------ THE DATA ------
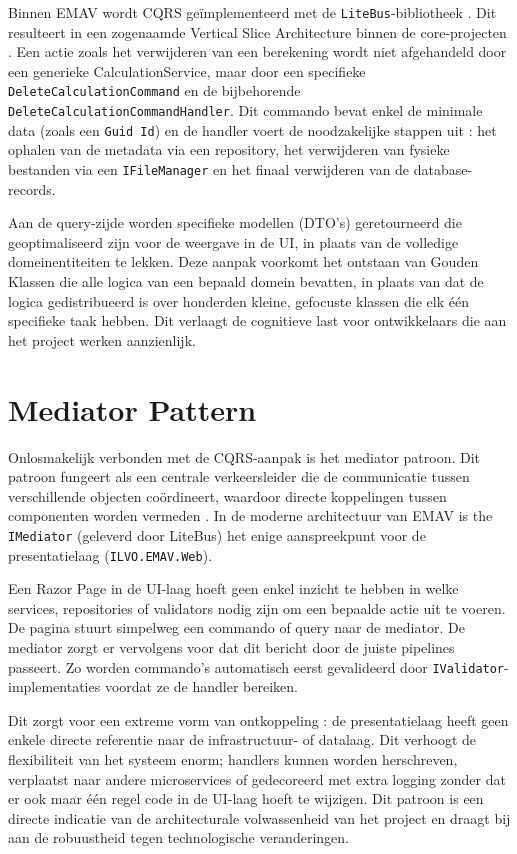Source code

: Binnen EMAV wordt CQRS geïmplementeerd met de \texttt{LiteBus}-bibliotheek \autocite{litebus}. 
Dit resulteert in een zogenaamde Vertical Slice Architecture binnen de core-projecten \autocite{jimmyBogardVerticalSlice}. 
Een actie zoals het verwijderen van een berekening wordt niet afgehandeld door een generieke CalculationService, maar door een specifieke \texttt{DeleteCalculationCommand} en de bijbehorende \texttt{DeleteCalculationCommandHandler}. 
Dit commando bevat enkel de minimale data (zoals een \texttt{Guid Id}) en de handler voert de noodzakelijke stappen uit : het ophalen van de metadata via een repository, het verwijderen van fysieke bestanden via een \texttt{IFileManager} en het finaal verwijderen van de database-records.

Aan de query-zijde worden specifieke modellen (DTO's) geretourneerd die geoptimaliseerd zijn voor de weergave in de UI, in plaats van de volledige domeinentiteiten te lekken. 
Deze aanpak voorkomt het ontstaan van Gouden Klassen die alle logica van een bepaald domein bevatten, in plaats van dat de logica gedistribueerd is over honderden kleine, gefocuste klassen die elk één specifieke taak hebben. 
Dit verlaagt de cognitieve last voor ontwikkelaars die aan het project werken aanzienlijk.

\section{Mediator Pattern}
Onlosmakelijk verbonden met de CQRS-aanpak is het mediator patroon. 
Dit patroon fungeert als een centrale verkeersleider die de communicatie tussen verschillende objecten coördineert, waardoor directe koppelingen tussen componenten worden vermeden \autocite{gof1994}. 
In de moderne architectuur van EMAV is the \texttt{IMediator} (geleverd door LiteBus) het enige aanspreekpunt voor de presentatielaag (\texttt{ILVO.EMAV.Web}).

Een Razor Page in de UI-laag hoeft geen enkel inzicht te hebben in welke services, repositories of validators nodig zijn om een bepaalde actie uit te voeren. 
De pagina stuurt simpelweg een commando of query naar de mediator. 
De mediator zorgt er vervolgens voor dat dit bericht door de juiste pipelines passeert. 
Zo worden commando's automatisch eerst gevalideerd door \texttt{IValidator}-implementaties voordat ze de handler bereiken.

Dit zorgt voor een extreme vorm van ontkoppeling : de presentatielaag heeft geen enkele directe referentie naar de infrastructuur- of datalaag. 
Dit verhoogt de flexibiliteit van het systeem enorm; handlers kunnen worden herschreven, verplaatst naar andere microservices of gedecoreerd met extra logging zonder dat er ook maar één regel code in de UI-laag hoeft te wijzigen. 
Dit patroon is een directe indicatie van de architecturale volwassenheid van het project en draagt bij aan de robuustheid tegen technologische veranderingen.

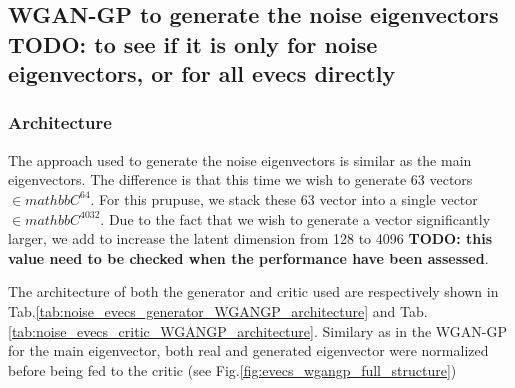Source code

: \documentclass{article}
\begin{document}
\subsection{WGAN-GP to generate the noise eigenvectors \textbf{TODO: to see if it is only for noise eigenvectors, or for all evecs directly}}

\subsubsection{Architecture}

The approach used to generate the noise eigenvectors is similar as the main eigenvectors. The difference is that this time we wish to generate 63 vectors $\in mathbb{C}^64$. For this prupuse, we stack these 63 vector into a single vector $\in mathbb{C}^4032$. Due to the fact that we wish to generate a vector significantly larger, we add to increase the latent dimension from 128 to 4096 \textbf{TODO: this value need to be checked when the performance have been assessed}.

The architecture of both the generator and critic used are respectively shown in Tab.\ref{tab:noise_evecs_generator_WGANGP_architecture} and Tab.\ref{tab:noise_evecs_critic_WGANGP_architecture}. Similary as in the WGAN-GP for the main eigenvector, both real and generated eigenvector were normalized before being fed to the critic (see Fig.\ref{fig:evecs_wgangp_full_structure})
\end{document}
------
------ THE DATA ------
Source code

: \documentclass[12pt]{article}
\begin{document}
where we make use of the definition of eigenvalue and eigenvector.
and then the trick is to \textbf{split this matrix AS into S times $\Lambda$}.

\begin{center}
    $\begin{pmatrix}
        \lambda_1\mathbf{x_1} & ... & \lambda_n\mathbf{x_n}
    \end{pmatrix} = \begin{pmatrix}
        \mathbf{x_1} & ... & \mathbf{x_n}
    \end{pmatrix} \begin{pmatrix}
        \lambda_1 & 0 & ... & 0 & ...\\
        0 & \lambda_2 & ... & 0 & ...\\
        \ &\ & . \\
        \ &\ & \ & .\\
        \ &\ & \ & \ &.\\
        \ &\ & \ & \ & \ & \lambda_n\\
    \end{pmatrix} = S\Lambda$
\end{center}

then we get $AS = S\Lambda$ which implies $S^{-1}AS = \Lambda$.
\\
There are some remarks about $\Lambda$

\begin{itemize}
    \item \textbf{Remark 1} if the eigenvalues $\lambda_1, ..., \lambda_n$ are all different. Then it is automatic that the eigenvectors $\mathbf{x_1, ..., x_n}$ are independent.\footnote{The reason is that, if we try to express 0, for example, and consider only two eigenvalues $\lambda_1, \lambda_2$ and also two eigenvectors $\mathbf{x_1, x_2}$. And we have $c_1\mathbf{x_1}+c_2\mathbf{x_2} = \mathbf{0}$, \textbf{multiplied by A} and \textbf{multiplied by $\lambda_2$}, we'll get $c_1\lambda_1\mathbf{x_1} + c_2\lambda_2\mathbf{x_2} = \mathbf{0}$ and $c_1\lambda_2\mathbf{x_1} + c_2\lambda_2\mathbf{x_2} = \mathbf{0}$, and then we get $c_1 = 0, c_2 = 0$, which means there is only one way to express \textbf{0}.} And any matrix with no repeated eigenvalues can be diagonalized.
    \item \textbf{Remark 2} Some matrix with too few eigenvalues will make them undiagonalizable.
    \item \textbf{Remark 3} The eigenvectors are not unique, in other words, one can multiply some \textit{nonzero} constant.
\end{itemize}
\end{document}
------
------ THE DATA ------
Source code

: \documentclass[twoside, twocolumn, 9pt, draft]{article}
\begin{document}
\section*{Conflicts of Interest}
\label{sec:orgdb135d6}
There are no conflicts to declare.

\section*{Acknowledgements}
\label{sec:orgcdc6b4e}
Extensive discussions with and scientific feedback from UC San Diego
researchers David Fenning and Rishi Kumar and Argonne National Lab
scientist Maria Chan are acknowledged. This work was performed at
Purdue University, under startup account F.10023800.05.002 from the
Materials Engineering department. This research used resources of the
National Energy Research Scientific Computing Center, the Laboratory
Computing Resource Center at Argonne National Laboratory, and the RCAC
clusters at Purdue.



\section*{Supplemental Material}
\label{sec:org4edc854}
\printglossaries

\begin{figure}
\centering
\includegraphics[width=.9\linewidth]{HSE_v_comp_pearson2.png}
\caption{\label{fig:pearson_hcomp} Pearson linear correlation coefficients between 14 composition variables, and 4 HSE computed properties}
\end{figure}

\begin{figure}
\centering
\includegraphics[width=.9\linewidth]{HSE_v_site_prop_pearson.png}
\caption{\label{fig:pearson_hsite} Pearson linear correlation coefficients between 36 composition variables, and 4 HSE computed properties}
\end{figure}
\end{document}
------
> _EXERCISE_
Scan the listing above. Gather each line that contains the word "directe".

> _OUTPUT BELOW_
Dit patroon fungeert als een centrale verkeersleider die de communicatie tussen verschillende objecten coördineert, waardoor directe koppelingen tussen componenten worden vermeden \autocite{gof1994}. 
Dit zorgt voor een extreme vorm van ontkoppeling : de presentatielaag heeft geen enkele directe referentie naar de infrastructuur- of datalaag. 
Dit patroon is een directe indicatie van de architecturale volwassenheid van het project en draagt bij aan de robuustheid tegen technologische veranderingen.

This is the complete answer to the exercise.